Symbol für den Verfall

Acht Jahre später ist Macron zurückgekehrt an diesen für ihn so wichtigen, symbolträchtigen Ort. Der Präsident stattete dem Louvre am Dienstag einen Not-Besuch ab, um seine Pläne für die Sanierung des weltberühmten Museums vorzustellen. Zuvor hatte die Direktorin Laurence des Cars einen verzweifelten Hilferuf abgesetzt. In einer vertraulichen Nachricht an die französische Kulturministerin Rachida Dati schrieb sie von einem «besorgniserregenden Grad der Obsoleszenz» ihrer Institution. Der Louvre leide an «Schäden, Verfall und Überfüllung», es gebe abblätternde Wände, kaputte Rohre, veraltete technische Anlagen, zudem beunruhigende Temperaturschwankungen, die den Erhalt der Kunstwerke gefährdeten.

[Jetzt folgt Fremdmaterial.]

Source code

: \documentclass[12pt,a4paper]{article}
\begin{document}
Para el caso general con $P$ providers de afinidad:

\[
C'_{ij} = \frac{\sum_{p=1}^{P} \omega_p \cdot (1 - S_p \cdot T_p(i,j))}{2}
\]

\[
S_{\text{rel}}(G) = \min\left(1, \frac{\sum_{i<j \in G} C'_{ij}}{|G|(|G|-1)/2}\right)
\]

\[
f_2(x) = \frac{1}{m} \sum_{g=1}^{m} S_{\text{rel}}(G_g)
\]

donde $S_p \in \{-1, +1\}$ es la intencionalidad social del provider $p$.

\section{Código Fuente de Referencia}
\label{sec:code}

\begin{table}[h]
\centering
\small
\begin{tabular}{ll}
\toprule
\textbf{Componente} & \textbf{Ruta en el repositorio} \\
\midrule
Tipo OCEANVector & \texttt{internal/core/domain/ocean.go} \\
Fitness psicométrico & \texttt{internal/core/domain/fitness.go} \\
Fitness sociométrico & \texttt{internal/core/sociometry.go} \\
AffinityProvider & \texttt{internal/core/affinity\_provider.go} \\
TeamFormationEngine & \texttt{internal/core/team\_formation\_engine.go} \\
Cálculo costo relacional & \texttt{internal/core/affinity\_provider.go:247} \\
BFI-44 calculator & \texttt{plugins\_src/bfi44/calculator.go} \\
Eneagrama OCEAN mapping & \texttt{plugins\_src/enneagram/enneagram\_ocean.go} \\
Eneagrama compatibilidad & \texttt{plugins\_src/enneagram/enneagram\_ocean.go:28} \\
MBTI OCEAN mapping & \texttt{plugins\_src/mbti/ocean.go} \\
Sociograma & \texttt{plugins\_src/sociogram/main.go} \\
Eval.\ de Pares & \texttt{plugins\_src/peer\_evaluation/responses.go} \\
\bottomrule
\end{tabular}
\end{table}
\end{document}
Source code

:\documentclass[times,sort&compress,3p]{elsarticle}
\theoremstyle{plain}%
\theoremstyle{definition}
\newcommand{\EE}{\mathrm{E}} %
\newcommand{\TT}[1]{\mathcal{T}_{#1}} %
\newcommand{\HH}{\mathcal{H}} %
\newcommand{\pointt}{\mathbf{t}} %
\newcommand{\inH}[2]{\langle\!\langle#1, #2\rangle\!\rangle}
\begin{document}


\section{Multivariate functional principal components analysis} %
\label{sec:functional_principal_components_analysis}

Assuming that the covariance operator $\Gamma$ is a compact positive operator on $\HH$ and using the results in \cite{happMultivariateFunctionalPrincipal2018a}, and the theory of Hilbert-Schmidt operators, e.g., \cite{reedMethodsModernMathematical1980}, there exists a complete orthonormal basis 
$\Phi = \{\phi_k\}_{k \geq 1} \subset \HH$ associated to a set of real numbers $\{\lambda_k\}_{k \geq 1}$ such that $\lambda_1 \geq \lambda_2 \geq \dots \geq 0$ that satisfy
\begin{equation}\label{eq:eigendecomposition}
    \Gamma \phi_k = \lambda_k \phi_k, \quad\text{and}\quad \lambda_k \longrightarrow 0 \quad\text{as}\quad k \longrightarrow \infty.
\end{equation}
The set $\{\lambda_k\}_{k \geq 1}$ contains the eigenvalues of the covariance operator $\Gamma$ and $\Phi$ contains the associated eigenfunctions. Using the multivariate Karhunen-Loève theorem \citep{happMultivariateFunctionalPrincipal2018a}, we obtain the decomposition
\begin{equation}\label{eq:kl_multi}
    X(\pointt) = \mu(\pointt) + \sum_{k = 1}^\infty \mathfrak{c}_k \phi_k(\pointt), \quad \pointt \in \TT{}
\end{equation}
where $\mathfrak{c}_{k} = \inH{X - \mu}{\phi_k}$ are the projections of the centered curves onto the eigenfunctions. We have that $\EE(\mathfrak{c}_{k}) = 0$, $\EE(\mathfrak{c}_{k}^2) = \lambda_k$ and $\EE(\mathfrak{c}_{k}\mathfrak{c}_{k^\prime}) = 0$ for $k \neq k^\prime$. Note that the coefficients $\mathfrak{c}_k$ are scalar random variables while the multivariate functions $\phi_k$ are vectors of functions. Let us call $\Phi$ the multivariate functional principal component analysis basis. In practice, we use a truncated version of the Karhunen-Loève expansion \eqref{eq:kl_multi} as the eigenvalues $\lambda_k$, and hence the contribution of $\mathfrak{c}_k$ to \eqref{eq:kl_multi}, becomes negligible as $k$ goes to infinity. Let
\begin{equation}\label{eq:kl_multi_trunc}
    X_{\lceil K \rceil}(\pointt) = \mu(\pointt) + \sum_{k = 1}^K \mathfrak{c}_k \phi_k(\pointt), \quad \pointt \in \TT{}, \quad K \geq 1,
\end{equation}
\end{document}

Überhaupt dringe immer wieder Wasser ins Gebäude, so des Cars, was dazu führe, dass Bilder regelmässig abgehängt und Ausstellungen abgesagt werden müssten. Die Zeitung «Le Parisien», der der Brief zugespielt worden war, berichtete auch von den «körperlichen Torturen» der Besucher des Louvre, die der Museumsdirektorin Sorgen machten: Den Menschen stünden keine Bereiche zur Verfügung, um eine Pause einzulegen. Das Angebot an Verpflegung und sanitären Einrichtungen sei unzureichend und liege weit unter internationalen Standards. Die Ausschilderung müsse ebenfalls komplett überdacht werden. Kurzum: So richtig gut laufe im grössten und für viele schönsten Museum der Welt eigentlich nichts.

Macron beeilte sich also mit seiner Visite. Dem Präsidenten, dem seit seiner Entscheidung vom letzten Jahr, das Parlament aufzulösen, innenpolitisch die Freunde ausgegangen sind und der auch in Umfragen historisch abgestürzt ist, dürfte die Aussicht auf eine neue Mission zur Rettung eines weiteren französischen Kultursymbols gefallen haben. Frankreich hat derzeit viele Sorgen, der Staat ist pleite, die Wirtschaft brummt nicht mehr, die Minderheitsregierung von François Bayrou könnte bald gestürzt werden. Aber manchmal, so wie bei der feierlichen Wiedereröffnung der Notre-Dame im Dezember, gibt es eben auch eine willkommene Ablenkung vom tristen Tagesgeschäft.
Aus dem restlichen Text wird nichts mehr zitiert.